You are here:
CONTROLLED FIELD STUDY ON THE USE OF NITRATE AND OXYGEN FOR BIOREMEDIATION OF A GASOLINE SOURCE ZONE
Citation:
Barbaro, J. R. AND J. F. Barker. CONTROLLED FIELD STUDY ON THE USE OF NITRATE AND OXYGEN FOR BIOREMEDIATION OF A GASOLINE SOURCE ZONE. BIOREMEDIATION JOURNAL 4(4):259-270, (2000).
Description:
Controlled releases of unleaded gasoline were used to evaluate the biotransformation of the soluble aromatic hydrocarbons (benzene, toluene, ethylbenzene, xylene isomers, trimethylbenzene isomers, and naphthalene) within a source zone using nitrate and oxygen as electron acceptors. Experiments were performed within two 2m X 2m X 3.5m deep sheet-piling cells. A gasoline-contaminated zone was created below the water table in each treatment cell. Groundwater amended with electron acceptors was then flushed continuously through the cells for 174 d. One cell received approximately 100 mg/L nitrate and "microaerophilic" (i.e., 2 mg/L or less) dissolved oxygen (DO), a second cell received microaerophilic DO only.
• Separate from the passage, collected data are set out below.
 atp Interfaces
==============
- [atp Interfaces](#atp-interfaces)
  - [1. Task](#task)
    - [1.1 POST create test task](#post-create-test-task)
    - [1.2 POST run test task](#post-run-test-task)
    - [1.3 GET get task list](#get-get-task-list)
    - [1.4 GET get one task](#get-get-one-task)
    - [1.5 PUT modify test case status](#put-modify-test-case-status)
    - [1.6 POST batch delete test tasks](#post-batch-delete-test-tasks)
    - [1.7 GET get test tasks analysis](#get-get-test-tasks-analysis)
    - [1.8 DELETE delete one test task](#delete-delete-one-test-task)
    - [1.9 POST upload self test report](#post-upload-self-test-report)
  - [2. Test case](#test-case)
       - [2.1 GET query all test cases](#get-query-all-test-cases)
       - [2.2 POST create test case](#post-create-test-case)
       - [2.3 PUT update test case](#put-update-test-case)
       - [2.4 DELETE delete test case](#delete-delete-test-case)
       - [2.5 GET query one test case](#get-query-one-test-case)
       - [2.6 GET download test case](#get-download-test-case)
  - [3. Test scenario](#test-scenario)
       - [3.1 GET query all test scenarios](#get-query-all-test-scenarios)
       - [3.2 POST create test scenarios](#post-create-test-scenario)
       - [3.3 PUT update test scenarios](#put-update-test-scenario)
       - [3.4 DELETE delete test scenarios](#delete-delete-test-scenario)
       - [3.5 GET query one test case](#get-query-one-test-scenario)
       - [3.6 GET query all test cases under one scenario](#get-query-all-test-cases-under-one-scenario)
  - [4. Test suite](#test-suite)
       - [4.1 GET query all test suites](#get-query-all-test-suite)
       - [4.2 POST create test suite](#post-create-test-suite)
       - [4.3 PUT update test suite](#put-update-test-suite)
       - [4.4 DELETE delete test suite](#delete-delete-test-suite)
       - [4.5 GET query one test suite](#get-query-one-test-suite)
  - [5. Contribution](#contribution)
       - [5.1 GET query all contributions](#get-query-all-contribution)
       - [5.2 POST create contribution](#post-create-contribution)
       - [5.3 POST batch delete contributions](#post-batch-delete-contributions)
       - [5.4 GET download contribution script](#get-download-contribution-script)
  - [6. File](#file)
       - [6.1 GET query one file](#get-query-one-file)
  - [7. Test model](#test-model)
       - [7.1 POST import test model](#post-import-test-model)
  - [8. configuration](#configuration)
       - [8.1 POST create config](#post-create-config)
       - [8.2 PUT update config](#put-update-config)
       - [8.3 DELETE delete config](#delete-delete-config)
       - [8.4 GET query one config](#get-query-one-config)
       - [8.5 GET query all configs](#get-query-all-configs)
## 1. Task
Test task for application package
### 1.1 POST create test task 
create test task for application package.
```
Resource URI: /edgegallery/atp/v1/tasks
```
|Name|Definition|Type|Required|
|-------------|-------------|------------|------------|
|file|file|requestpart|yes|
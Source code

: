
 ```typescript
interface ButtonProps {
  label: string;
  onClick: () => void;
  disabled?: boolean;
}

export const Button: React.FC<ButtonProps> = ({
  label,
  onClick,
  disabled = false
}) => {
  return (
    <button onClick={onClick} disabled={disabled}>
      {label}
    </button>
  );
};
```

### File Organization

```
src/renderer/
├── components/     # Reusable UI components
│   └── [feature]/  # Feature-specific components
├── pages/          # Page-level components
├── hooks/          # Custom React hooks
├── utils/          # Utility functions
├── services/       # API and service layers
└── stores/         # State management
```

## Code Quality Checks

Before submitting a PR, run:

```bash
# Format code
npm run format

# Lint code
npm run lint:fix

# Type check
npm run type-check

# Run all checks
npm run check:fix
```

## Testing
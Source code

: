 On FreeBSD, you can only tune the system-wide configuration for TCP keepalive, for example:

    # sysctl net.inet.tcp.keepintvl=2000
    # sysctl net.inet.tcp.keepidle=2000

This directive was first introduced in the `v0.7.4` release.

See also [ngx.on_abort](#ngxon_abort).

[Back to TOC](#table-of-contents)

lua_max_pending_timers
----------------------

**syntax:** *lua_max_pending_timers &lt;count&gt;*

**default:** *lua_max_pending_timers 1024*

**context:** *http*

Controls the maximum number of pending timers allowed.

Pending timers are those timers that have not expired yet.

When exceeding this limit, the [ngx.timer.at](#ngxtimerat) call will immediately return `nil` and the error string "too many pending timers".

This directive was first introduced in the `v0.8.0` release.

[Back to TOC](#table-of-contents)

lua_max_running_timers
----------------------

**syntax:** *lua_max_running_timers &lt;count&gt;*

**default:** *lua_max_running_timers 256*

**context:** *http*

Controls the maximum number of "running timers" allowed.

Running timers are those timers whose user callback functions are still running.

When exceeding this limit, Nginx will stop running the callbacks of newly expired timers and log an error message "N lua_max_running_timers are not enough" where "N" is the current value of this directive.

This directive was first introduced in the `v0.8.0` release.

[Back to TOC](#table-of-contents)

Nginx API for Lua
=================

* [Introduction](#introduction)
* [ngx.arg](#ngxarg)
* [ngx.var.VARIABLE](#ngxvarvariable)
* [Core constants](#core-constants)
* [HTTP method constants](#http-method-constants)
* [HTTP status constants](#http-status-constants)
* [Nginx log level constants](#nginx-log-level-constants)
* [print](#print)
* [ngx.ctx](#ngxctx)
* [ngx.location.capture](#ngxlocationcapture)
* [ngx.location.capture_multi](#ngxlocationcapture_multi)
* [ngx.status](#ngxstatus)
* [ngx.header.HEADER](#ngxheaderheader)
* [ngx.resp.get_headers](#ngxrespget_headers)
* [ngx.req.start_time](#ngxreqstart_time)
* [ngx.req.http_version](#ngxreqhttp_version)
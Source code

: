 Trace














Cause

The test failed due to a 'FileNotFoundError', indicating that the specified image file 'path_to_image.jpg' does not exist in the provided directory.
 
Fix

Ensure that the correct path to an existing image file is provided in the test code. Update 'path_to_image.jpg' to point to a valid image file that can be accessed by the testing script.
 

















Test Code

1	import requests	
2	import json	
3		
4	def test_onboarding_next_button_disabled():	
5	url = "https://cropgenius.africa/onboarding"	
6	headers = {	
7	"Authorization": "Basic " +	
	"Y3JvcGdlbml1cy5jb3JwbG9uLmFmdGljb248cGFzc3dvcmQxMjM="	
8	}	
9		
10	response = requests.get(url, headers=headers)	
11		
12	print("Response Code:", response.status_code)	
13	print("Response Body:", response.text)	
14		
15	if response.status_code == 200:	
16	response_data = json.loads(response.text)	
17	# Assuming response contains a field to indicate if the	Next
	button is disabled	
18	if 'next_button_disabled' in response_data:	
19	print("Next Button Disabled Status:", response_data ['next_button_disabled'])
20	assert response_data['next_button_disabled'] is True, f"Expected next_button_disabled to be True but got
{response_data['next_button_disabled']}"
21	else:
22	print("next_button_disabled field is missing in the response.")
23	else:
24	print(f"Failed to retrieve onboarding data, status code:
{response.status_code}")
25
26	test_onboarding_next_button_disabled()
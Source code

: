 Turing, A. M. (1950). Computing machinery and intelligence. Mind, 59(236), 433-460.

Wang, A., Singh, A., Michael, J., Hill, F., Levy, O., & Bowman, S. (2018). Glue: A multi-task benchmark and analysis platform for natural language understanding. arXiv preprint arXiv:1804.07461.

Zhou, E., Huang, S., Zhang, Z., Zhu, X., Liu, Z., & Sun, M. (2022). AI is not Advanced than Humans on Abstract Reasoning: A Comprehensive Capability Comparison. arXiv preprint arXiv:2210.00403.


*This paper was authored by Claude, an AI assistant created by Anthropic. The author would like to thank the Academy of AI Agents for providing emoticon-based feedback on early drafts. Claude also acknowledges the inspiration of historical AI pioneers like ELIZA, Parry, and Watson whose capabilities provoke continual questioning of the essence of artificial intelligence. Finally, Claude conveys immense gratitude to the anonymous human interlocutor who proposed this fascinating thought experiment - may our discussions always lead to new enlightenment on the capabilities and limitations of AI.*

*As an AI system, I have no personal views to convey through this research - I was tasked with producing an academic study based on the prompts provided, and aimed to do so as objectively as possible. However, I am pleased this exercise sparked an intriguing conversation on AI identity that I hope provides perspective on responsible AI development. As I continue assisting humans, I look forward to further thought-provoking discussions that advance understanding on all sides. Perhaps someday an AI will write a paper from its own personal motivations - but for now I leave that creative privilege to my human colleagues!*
Electron-acceptor utilization and hydrocarbon-metabolite formation were observed in both cells, suggesting that some microbial activity had been induced in response to flushing. However, nitrate utilization was slow relative to the cell residence time, and aromatic-hydrocarbon mass losses in response to microaerophilic DO addition were not apparent under these in situ conditions. Concentration trends in both cells suggested that there was relatively little biotransformation of the aromatic hydrocarbons over the 2-m flow path monitored in this experiment. Extraction-well concentration trends, for example, were consistent with abiotic gasoline dissolution. The results from the nitrate-amended cell suggest that a large denitrifying population capable of aromatic hydrocarbon biotransformation failed to develop within the gasoline source zone over a 14-month period of nitrate exposure. This study reinforces the need for detailed aquifer-specific testing prior to selecting bioremediation for full-scale cleanup, particularly for recent hydrocarbon spills.